> [Supplied records]
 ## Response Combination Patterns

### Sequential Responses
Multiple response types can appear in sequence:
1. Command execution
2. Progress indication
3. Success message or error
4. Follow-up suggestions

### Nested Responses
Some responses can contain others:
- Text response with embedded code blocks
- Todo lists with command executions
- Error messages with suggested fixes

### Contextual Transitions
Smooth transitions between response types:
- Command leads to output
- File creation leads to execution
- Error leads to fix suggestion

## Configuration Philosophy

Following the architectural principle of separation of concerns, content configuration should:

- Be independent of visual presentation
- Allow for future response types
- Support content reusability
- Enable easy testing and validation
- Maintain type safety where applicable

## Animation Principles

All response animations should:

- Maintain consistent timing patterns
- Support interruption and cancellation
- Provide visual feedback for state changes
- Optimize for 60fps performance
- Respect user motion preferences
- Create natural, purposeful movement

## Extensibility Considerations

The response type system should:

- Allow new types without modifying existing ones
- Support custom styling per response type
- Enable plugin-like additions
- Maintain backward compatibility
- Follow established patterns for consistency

> [The problem] Only the number is wanted: how many lines in the preceding entries hold the string "content"?

> [Finished exercise] 2